BVB besiegt Braunschweig
Die zahlreichen Gäste aus Braunschweig, gefüllt von Stolz über den Aufstieg ihrer Mannschaft nach vielen Jahren, nutzten die Gunst der Stunde und sangen die „Gelbe Wand“ in der ersten Hälfte an selbige. Wann musste man sich schon einmal gefallen lassen, dass ein Gast ein „Heimspiel in Dortmund besingen durfte“ und sich kaum zur Wehr gesetzt wurde? Fairerweise muss man hier sagen, dass die Stimmung der Gäste auch bei einer Südtribüne in „Normalform“ als großartig geadelt hätte werden müssen.
„Ersatzvorsänger“ übernimmt in der zweiten Hälfte das Ruder
Ob die Stimmung auch ausschlaggebend für die eher durchwachsene Leistung des BVB in der ersten Hälfte war, mag so nicht beurteilt werden, eine Verbesserung ergab sich aber in der zweiten Hälfte sowohl auf dem Platz als auch auf der Tribüne: Ein „Ersatzvorsänger“, der nicht aus den Ultragruppen stammte, nahm recht weit oben in Block „Drölf“ das Zepter in die Hand. Anfangs noch belächelt, war das Ergebnis für einen Erstversuch größtenteils doch recht ansehnlich. Waren provozierende Gesten Richtung Ultragruppierungen zwar mehr als unnötig, wurde die Stimmung dennoch in der zweiten Hälfte deutlich besser und auch mehrere Male vom ganzen Stadion getragen.

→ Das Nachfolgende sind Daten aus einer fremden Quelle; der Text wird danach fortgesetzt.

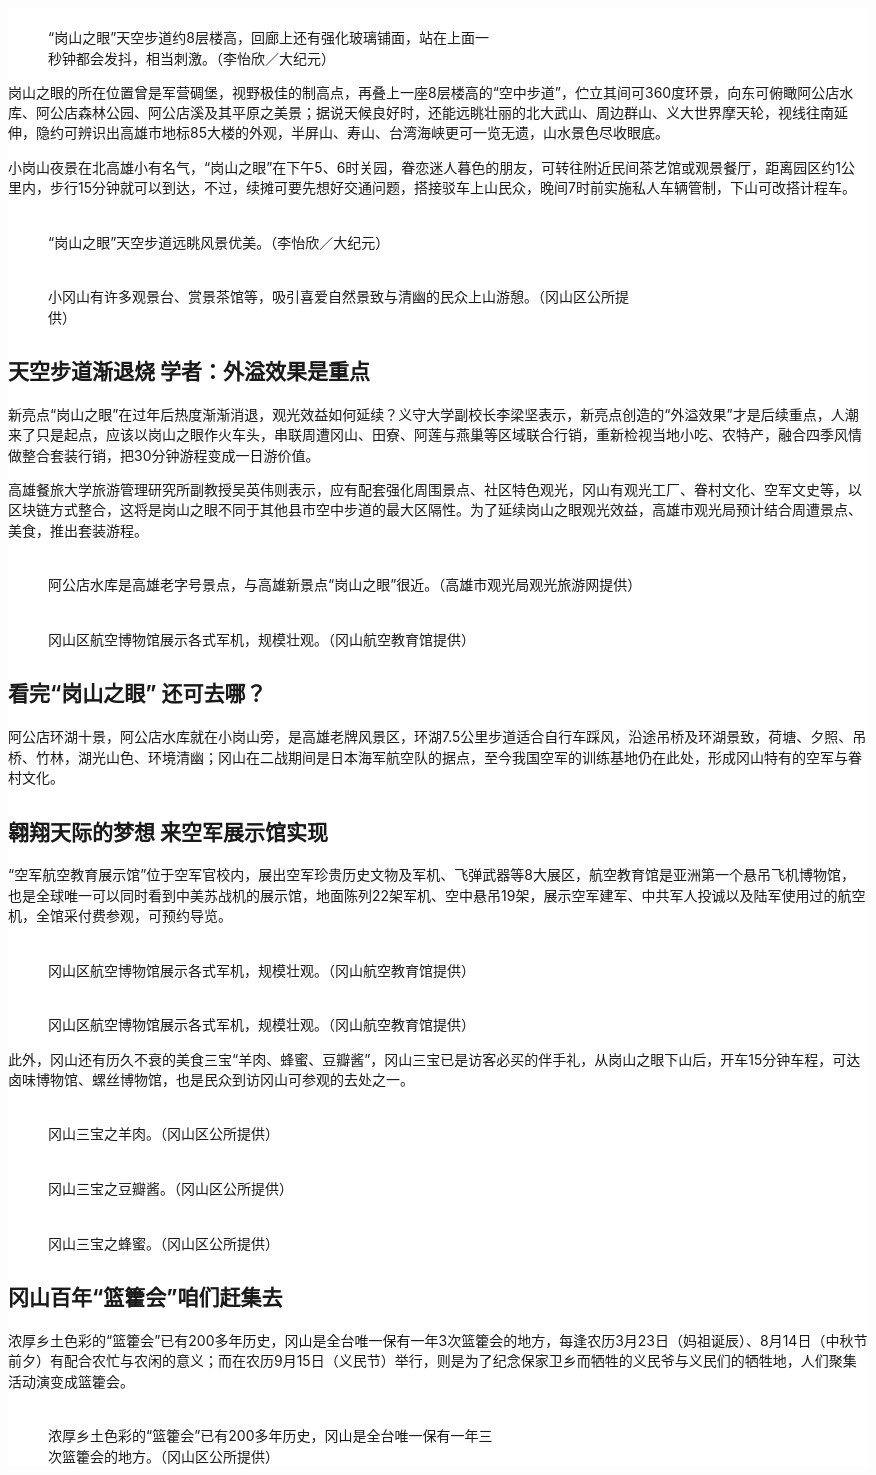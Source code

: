 <figure id="attachment_10306001" style="width: 450px" class="wp-caption aligncenter"><ahref="https://i.epochtimes.com/assets/uploads/2018/04/2732e2144a2c44baa7f176b026d3c33c-e1524039906786.jpg"><img class="wp-image-10306001 size-medium" src="https://i.epochtimes.com/assets/uploads/2018/04/2732e2144a2c44baa7f176b026d3c33c-e1524039906786-450x677.jpg" alt="" width="450" b="677" /></a><figcaption class="wp-caption-text">“岗山之眼”天空步道约8层楼高，回廊上还有强化玻璃铺面，站在上面一秒钟都会发抖，相当刺激。（李怡欣／大纪元）</figcaption></figure>
<p>岗山之眼的所在位置曾是军营碉堡，视野极佳的制高点，再叠上一座8层楼高的“空中步道”，伫立其间可360度环景，向东可俯瞰阿公店水库、阿公店森林公园、阿公店溪及其平原之美景；据说天候良好时，还能远眺壮丽的北大武山、周边群山、义大世界摩天轮，视线往南延伸，隐约可辨识出高雄市地标85大楼的外观，半屏山、寿山、台湾海峡更可一览无遗，山水景色尽收眼底。</p>
<p>小岗山夜景在北高雄小有名气，“岗山之眼”在下午5、6时关园，眷恋迷人暮色的朋友，可转往附近民间茶艺馆或观景餐厅，距离园区约1公里内，步行15分钟就可以到达，不过，续摊可要先想好交通问题，搭接驳车上山民众，晚间7时前实施私人车辆管制，下山可改搭计程车。</p>
<figure id="attachment_10306004" style="width: 600px" class="wp-caption aligncenter"><ahref="https://i.epochtimes.com/assets/uploads/2018/04/faf45683d557728460c6fac0678f1d71.jpg"><img class="size-large wp-image-10306004" src="https://i.epochtimes.com/assets/uploads/2018/04/faf45683d557728460c6fac0678f1d71-600x399.jpg" alt="" width="600" b="399" /></a><figcaption class="wp-caption-text">“岗山之眼”天空步道远眺风景优美。（李怡欣／大纪元）</figcaption></figure>
<figure id="attachment_10306007" style="width: 600px" class="wp-caption aligncenter"><ahref="https://i.epochtimes.com/assets/uploads/2018/04/d80f035fd58d146aef1d1be6da74a47d.jpg"><img class="size-large wp-image-10306007" src="https://i.epochtimes.com/assets/uploads/2018/04/d80f035fd58d146aef1d1be6da74a47d-600x450.jpg" alt="" width="600" b="450" /></a><figcaption class="wp-caption-text">小<ahref="/gb/tag/%E5%86%88%E5%B1%B1.md#1">冈山</a>有许多观景台、赏景茶馆等，吸引喜爱自然景致与清幽的民众上山游憩。（冈山区公所提供）</figcaption></figure>
<h2>天空步道渐退烧 学者：外溢效果是重点</h2>
<p>新亮点“岗山之眼”在过年后热度渐渐消退，观光效益如何延续？义守大学副校长李梁坚表示，新亮点创造的“外溢效果”才是后续重点，人潮来了只是起点，应该以岗山之眼作火车头，串联周遭冈山、田寮、阿莲与燕巢等区域联合行销，重新检视当地小吃、农特产，融合四季风情做整合套装行销，把30分钟游程变成一日游价值。</p>
<p>高雄餐旅大学旅游管理研究所副教授吴英伟则表示，应有配套强化周围景点、社区特色观光，冈山有观光工厂、眷村文化、空军文史等，以区块链方式整合，这将是岗山之眼不同于其他县市空中步道的最大区隔性。为了延续岗山之眼观光效益，高雄市观光局预计结合周遭景点、美食，推出套装游程。</p>
<figure id="attachment_10306214" style="width: 600px" class="wp-caption aligncenter"><ahref="https://i.epochtimes.com/assets/uploads/2018/04/313904.jpeg"><img class="size-large wp-image-10306214" src="https://i.epochtimes.com/assets/uploads/2018/04/313904-600x401.jpeg" alt="" width="600" b="401" /></a><figcaption class="wp-caption-text">阿公店水库是高雄老字号景点，与高雄新景点“岗山之眼”很近。（高雄市观光局观光旅游网提供）</figcaption></figure>
<figure id="attachment_10306212" style="width: 600px" class="wp-caption aligncenter"><ahref="https://i.epochtimes.com/assets/uploads/2018/04/313902.jpg"><img class="size-large wp-image-10306212" src="https://i.epochtimes.com/assets/uploads/2018/04/313902-600x400.jpg" alt="" width="600" b="400" /></a><figcaption class="wp-caption-text">冈山区航空博物馆展示各式军机，规模壮观。（冈山航空教育馆提供）</figcaption></figure>
<h2>看完“岗山之眼” 还可去哪？</h2>
<p>阿公店环湖十景，阿公店水库就在小岗山旁，是高雄老牌风景区，环湖7.5公里步道适合自行车踩风，沿途吊桥及环湖景致，荷塘、夕照、吊桥、竹林，湖光山色、环境清幽；冈山在二战期间是日本海军航空队的据点，至今我国空军的训练基地仍在此处，形成冈山特有的空军与眷村文化。</p>
<h2>翱翔天际的梦想 来<ahref="/gb/tag/%E7%A9%BA%E5%86%9B%E5%B1%95%E7%A4%BA%E9%A6%86.md#1">空军展示馆</a>实现</h2>
<p>“空军航空教育展示馆”位于空军官校内，展出空军珍贵历史文物及军机、飞弹武器等8大展区，航空教育馆是亚洲第一个悬吊飞机博物馆，也是全球唯一可以同时看到中美苏战机的展示馆，地面陈列22架军机、空中悬吊19架，展示空军建军、中共军人投诚以及陆军使用过的航空机，全馆采付费参观，可预约导览。</p>
<figure id="attachment_10306210" style="width: 600px" class="wp-caption aligncenter"><ahref="https://i.epochtimes.com/assets/uploads/2018/04/313900.jpg"><img class="size-large wp-image-10306210" src="https://i.epochtimes.com/assets/uploads/2018/04/313900-600x338.jpg" alt="" width="600" b="338" /></a><figcaption class="wp-caption-text">冈山区航空博物馆展示各式军机，规模壮观。（冈山航空教育馆提供）</figcaption></figure>
<figure id="attachment_10306212" style="width: 600px" class="wp-caption aligncenter"><ahref="https://i.epochtimes.com/assets/uploads/2018/04/313902.jpg"><img class="size-large wp-image-10306212" src="https://i.epochtimes.com/assets/uploads/2018/04/313902-600x400.jpg" alt="" width="600" b="400" /></a><figcaption class="wp-caption-text">冈山区航空博物馆展示各式军机，规模壮观。（冈山航空教育馆提供）</figcaption></figure>
<p>此外，冈山还有历久不衰的美食三宝“羊肉、蜂蜜、豆瓣酱”，冈山三宝已是访客必买的伴手礼，从岗山之眼下山后，开车15分钟车程，可达卤味博物馆、螺丝博物馆，也是民众到访冈山可参观的去处之一。</p>
<figure id="attachment_10306215" style="width: 600px" class="wp-caption aligncenter"><ahref="https://i.epochtimes.com/assets/uploads/2018/04/313905.jpg"><img class="size-large wp-image-10306215" src="https://i.epochtimes.com/assets/uploads/2018/04/313905-600x450.jpg" alt="" width="600" b="450" /></a><figcaption class="wp-caption-text">冈山三宝之羊肉。（冈山区公所提供）</figcaption></figure>
<figure id="attachment_10306216" style="width: 600px" class="wp-caption aligncenter"><ahref="https://i.epochtimes.com/assets/uploads/2018/04/313906.jpg"><img class="size-large wp-image-10306216" src="https://i.epochtimes.com/assets/uploads/2018/04/313906-600x450.jpg" alt="" width="600" b="450" /></a><figcaption class="wp-caption-text">冈山三宝之豆瓣酱。（冈山区公所提供）</figcaption></figure>
<figure id="attachment_10306217" style="width: 600px" class="wp-caption aligncenter"><ahref="https://i.epochtimes.com/assets/uploads/2018/04/313907.jpg"><img class="size-large wp-image-10306217" src="https://i.epochtimes.com/assets/uploads/2018/04/313907-600x450.jpg" alt="" width="600" b="450" /></a><figcaption class="wp-caption-text">冈山三宝之蜂蜜。（冈山区公所提供）</figcaption></figure>
<h2>冈山百年“篮籗会”咱们赶集去</h2>
<p>浓厚乡土色彩的“篮籗会”已有200多年历史，冈山是全台唯一保有一年3次篮籗会的地方，每逢农历3月23日（妈祖诞辰）、8月14日（中秋节前夕）有配合农忙与农闲的意义；而在农历9月15日（义民节）举行，则是为了纪念保家卫乡而牺牲的义民爷与义民们的牺牲地，人们聚集活动演变成篮籗会。</p>
<figure id="attachment_10306221" style="width: 450px" class="wp-caption aligncenter"><ahref="https://i.epochtimes.com/assets/uploads/2018/04/313911.jpg"><img class="wp-image-10306221 size-medium" src="https://i.epochtimes.com/assets/uploads/2018/04/313911-450x800.jpg" alt="" width="450" b="800" /></a><figcaption class="wp-caption-text">浓厚乡土色彩的“篮籗会”已有200多年历史，冈山是全台唯一保有一年三次篮籗会的地方。（冈山区公所提供）</figcaption></figure>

Interessant zu beobachten war die Wirkung eines höher positionierten Vorsängers auf das Stimmungsbild der Südtribüne: Der Stimmungskern verlagerte sich deutlich nach oben und auch die „80er-Blöcke“ wirkten subjektiv betrachtet deutlich aktiver als man es bei normalen Bundesligaspielen gewohnt ist. Den höher positionierten Vorsänger hatte es auch früher schon einmal –gegeben, der Umzug der Ultras erfolgte vor dem Hintergrund, dass man von unten aus die gesamte Tribüne besser koordinieren wolle. Hier wäre es vielleicht einmal interessant darüber nachzudenken, ob ein zweiter Vorsänger oder eine zweite Lautsprecheranlage im oberen Bereich des „Block Drölf“ vielleicht dafür sorgen könnte, dass die gesamte Tribüne konstant lauter wird.